Input for this task: Begin
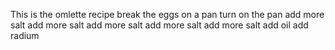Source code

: This is the omlette recipe
break the eggs on a pan
turn on the pan
add more salt 
add more salt
add more salt
add more salt
add more salt
add oil
add radium
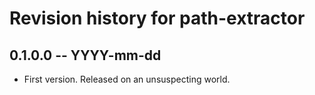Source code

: # Revision history for path-extractor

## 0.1.0.0 -- YYYY-mm-dd

* First version. Released on an unsuspecting world.
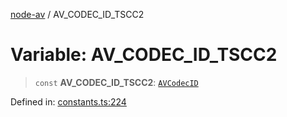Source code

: [node-av](../globals.md) / AV\_CODEC\_ID\_TSCC2

# Variable: AV\_CODEC\_ID\_TSCC2

> `const` **AV\_CODEC\_ID\_TSCC2**: [`AVCodecID`](../type-aliases/AVCodecID.md)

Defined in: [constants.ts:224](https://github.com/seydx/av/blob/f8631fc881b394300b1479f511d55cf1c370a87f/src/constants/constants.ts#L224)
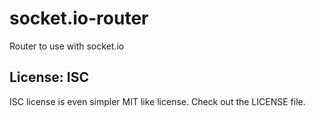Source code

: socket.io-router
================

Router to use with socket.io

## License: ISC

ISC license is even simpler MIT like license. Check out the LICENSE file.
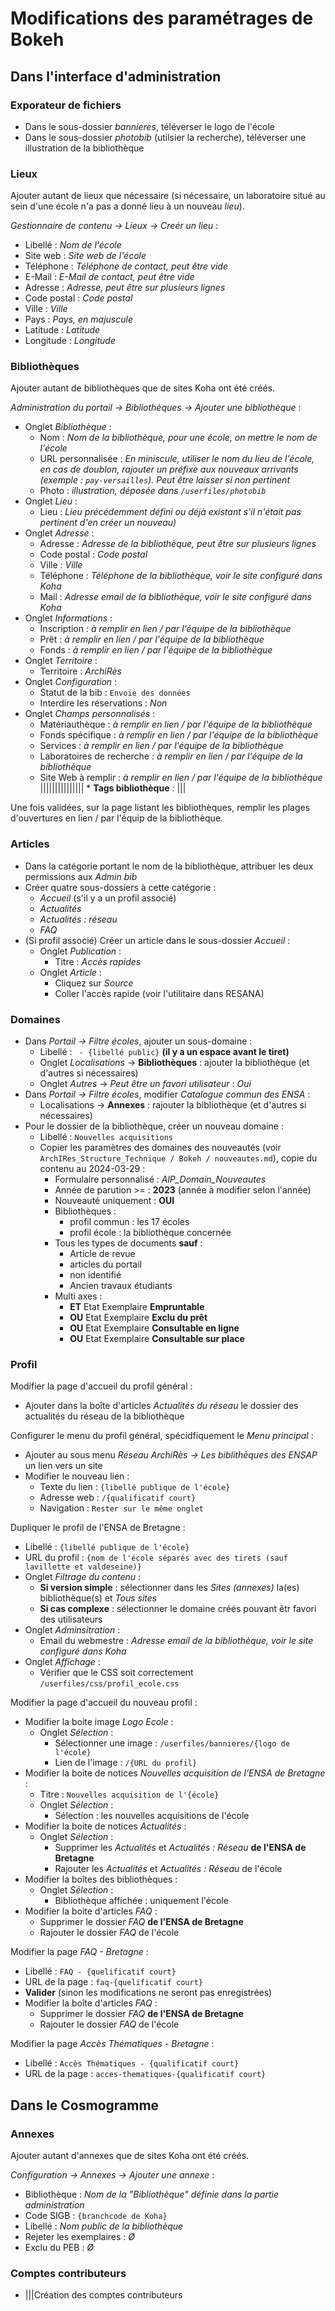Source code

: # Modifications des paramétrages de Bokeh 

## Dans l'interface d'administration

### Exporateur de fichiers

* Dans le sous-dossier _bannieres_, téléverser le logo de l'école
* Dans le sous-dossier _photobib_ (utilsier la recherche), téléverser une illustration de la bibliothèque

### Lieux

Ajouter autant de lieux que nécessaire (si nécessaire, un laboratoire situé au sein d'une école n'a pas a donné lieu à un nouveau _lieu_).

_Gestionnaire de contenu → Lieux → Creér un lieu_ :

* Libellé : _Nom de l'école_
* Site web : _Site web de l'école_
* Téléphone : _Téléphone de contact, peut être vide_ 
* E-Mail : _E-Mail de contact, peut être vide_
* Adresse : _Adresse, peut être sur plusieurs lignes_
* Code postal : _Code postal_
* Ville : _Ville_
* Pays : _Pays, en majuscule_
* Latitude : _Latitude_
* Longitude : _Longitude_

### Bibliothèques

Ajouter autant de bibliothèques que de sites Koha ont été créés.

_Administration du portail → Bibliothèques → Ajouter une bibliothèque_ :

* Onglet _Bibliothèque_ :
    * Nom : _Nom de la bibliothèque, pour une école, on mettre le nom de l'école_
    * URL personnalisée : _En miniscule, utiliser le nom du lieu de l'école, en cas de doublon, rajouter un préfixe aux nouveaux arrivants (exemple : `pay-versailles`). Peut être laisser si non pertinent_ 
    * Photo : _illustration, déposée dans `/userfiles/photobib`_
* Onglet _Lieu_ :
    * Lieu : _Lieu précédemment défini ou déjà existant s'il n'était pas pertinent d'en créer un nouveau)_
* Onglet _Adresse_ :
    * Adresse : _Adresse de la bibliothèque, peut être sur plusieurs lignes_
    * Code postal : _Code postal_
    * Ville : _Ville_
    * Téléphone : _Téléphone de la bibliothèque, voir le site configuré dans Koha_
    * Mail : _Adresse email de la bibliothèque, voir le site configuré dans Koha_
* Onglet _Informations_ :
  * Inscription : _à remplir en lien / par l'équipe de la bibliothèque_
  * Prêt : _à remplir en lien / par l'équipe de la bibliothèque_
  * Fonds : _à remplir en lien / par l'équipe de la bibliothèque_
* Onglet _Territoire_ :
  * Territoire : _ArchiRès_
* Onglet _Configuration_ :
  * Statut de la bib : `Envoie des données`
  * Interdire les réservations : _Non_
* Onglet _Champs personnalisés_ :
  * Matériauthèque : _à remplir en lien / par l'équipe de la bibliothèque_
  * Fonds spécifique : _à remplir en lien / par l'équipe de la bibliothèque_
  * Services : _à remplir en lien / par l'équipe de la bibliothèque_
  * Laboratoires de recherche : _à remplir en lien / par l'équipe de la bibliothèque_
  *  Site Web à remplir : _à remplir en lien / par l'équipe de la bibliothèque_
||||||||||||||| * __Tags bibliothèque__ : |||

Une fois validées, sur la page listant les bibliothèques, remplir les plages d'ouvertures en lien / par l'équip de la bibliothèque.

### Articles

* Dans la catégorie portant le nom de la bibliothèque, attribuer les deux permissions aux _Admin bib_
* Créer quatre sous-dossiers à cette catégorie :
  * _Accueil_ (s'il y a un profil associé)
  * _Actualités_
  * _Actualités : réseau_
  * _FAQ_
* (Si profil associé) Créer un article dans le sous-dossier _Accueil_ :
  * Onglet _Publication_ :
    * Titre : _Accès rapides_
  * Onglet _Article_ :
    * Cliquez sur _Source_
    * Coller l'accès rapide (voir l'utilitaire dans RESANA)

### Domaines

* Dans _Portail → Filtre écoles_, ajouter un sous-domaine :
  * Libellé : ` - {libellé public}` __(il y a un espace avant le tiret)__
  * Onglet _Localisations_ → __Bibliothèques__ : ajouter la bibliothèque (et d'autres si nécessaires)
  * Onglet _Autres_ → _Peut être un favori utilisateur_ : _Oui_
* Dans _Portail → Filtre écoles_, modifier _Catalogue commun des ENSA_ :
  * Localisations → __Annexes__ : rajouter la bibliothèque (et d'autres si nécessaires)
* Pour le dossier de la bibliothèque, créer un nouveau domaine :
  * Libellé : `Nouvelles acquisitions`
  * Copier les paramètres des domaines des nouveautés (voir `ArchIRes_Structure_Technique / Bokeh / nouveautes.md`), copie du contenu au 2024-03-29 :
    * Formulaire personnalisé : _AlP_Domain_Nouveautes_
    * Année de parution >= : __2023__ (année à modifier selon l'année)
    * Nouveauté uniquement : __OUI__
    * Bibliothèques :
      * profil commun : les 17 écoles
      * profil école : la bibliothèque concernée
    * Tous les types de documents __sauf__ :
      * Article de revue
      * articles du portail
      * non identifié
      * Ancien travaux étudiants
    * Multi axes :
      * __ET__ Etat Exemplaire __Empruntable__
      * __OU__ Etat Exemplaire __Exclu du prêt__
      * __OU__ Etat Exemplaire __Consultable en ligne__
      * __OU__ Etat Exemplaire __Consultable sur place__

### Profil

Modifier la page d'accueil du profil général :

* Ajouter dans la boîte d'articles _Actualités du réseau_ le dossier des actualités du réseau de la bibliothèque

Configurer le menu du profil général, spécidfiquement le _Menu principal_ :

* Ajouter au sous menu _Réseau ArchiRès → Les biblithèques des ENSAP_ un lien vers un site
* Modifier le nouveau lien :
  * Texte du lien : `{libellé publique de l'école}`
  * Adresse web : `/{qualificatif court}`
  * Navigation : `Rester sur le même onglet`

Dupliquer le profil de l'ENSA de Bretagne :

* Libellé : `{libellé publique de l'école}`
* URL du profil : `{nom de l'école séparés avec des tirets (sauf lavillette et valdeseine)}`
* Onglet _Filtrage du contenu_ :
  * __Si version simple__ : sélectionner dans les _Sites (annexes)_ la(es) bibliothèque(s) et _Tous sites_
  * __Si cas complexe__ : sélectionner le domaine créés pouvant êtr favori des utilisateurs
* Onglet _Adminsitration_ :
  * Email du webmestre : _Adresse email de la bibliothèque, voir le site configuré dans Koha_
* Onglet _Affichage_ :
  * Vérifier que le CSS soit correctement `/userfiles/css/profil_ecole.css`

Modifier la page d'accueil du nouveau profil :

* Modifier la boite image _Logo Ecole_ :
  * Onglet _Sélection_ :
    * Sélectionner une image : `/userfiles/bannieres/{logo de l'école}`
    * Lien de l'image : `/{URL du profil}`
* Modifier la boite de notices _Nouvelles acquisition de l'ENSA de Bretagne_ :
  * Titre : `Nouvelles acquisition de l'{école}`
  * Onglet _Sélection_ :
    * Sélection : les nouvelles acquisitions de l'école
* Modifier la boite de notices _Actualités_ :
  * Onglet _Sélection_ :
    * Supprimer les _Actualités_ et _Actualités : Réseau_ __de l'ENSA de Bretagne__
    * Rajouter les _Actualités_ et _Actualités : Réseau_ de l'école
* Modifier la boîtes des bibliothèques :
  * Onglet _Sélection_ :
    * Bibliothèque affichée : uniquement l'école
* Modifier la boite d'articles _FAQ_ :
  * Supprimer le dossier _FAQ_ __de l'ENSA de Bretagne__
  * Rajouter le dossier _FAQ_ de l'école

Modifier la page _FAQ - Bretagne_ :

* Libellé : `FAQ - {quelificatif court}`
* URL de la page : `faq-{quelificatif court}`
* __Valider__ (sinon les modifications ne seront pas enregistrées)
* Modifier la boîte d'articles _FAQ_ :
  * Supprimer le dossier _FAQ_ __de l'ENSA de Bretagne__
  * Rajouter le dossier _FAQ_ de l'école

Modifier la page _Accès Thématiques - Bretagne_ :

* Libellé : `Accès Thématiques - {qualificatif court}`
* URL de la page : `acces-thematiques-{qualificatif court}`

## Dans le Cosmogramme

### Annexes

Ajouter autant d'annexes que de sites Koha ont été créés.

_Configuration → Annexes → Ajouter une annexe_ :

* Bibliothèque : _Nom de la "Bibliothèque" définie dans la partie administration_
* Code SIGB : `{branchcode de Koha}`
* Libellé : _Nom public de la bibliothèque_
* Rejeter les exemplaires : _Ø_
* Exclu du PEB : _Ø_





















### Comptes contributeurs

* |||Création des comptes contributeurs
Input for this task: End
## What to produce
From the records above, show each line that contains the word "version".

## Problem solution
* First version. Released on an unsuspecting world.
  * __Si version simple__ : sélectionner dans les _Sites (annexes)_ la(es) bibliothèque(s) et _Tous sites_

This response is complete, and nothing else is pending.